Exercise: Each line from the one holding "Then, run the" to the end of the data below must be output verbatim, with no other lines.
====== Input data
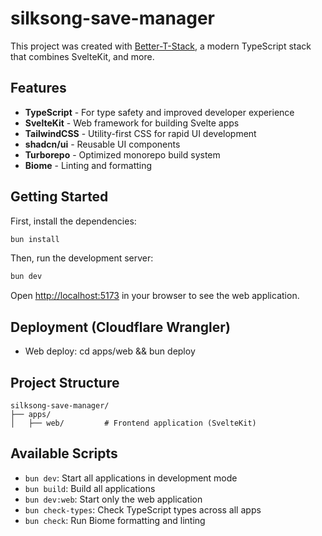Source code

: # silksong-save-manager

This project was created with [Better-T-Stack](https://github.com/AmanVarshney01/create-better-t-stack), a modern TypeScript stack that combines SvelteKit, and more.

## Features

- **TypeScript** - For type safety and improved developer experience
- **SvelteKit** - Web framework for building Svelte apps
- **TailwindCSS** - Utility-first CSS for rapid UI development
- **shadcn/ui** - Reusable UI components
- **Turborepo** - Optimized monorepo build system
- **Biome** - Linting and formatting

## Getting Started

First, install the dependencies:

```bash
bun install
```


Then, run the development server:

```bash
bun dev
```

Open [http://localhost:5173](http://localhost:5173) in your browser to see the web application.





## Deployment (Cloudflare Wrangler)
- Web deploy: cd apps/web && bun deploy


## Project Structure

```
silksong-save-manager/
├── apps/
│   ├── web/         # Frontend application (SvelteKit)
```

## Available Scripts

- `bun dev`: Start all applications in development mode
- `bun build`: Build all applications
- `bun dev:web`: Start only the web application
- `bun check-types`: Check TypeScript types across all apps
- `bun check`: Run Biome formatting and linting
============
Response:
Then, run the development server:

```bash
bun dev
```

Open [http://localhost:5173](http://localhost:5173) in your browser to see the web application.





## Deployment (Cloudflare Wrangler)
- Web deploy: cd apps/web && bun deploy


## Project Structure

```
silksong-save-manager/
├── apps/
│   ├── web/         # Frontend application (SvelteKit)
```

## Available Scripts

- `bun dev`: Start all applications in development mode
- `bun build`: Build all applications
- `bun dev:web`: Start only the web application
- `bun check-types`: Check TypeScript types across all apps
- `bun check`: Run Biome formatting and linting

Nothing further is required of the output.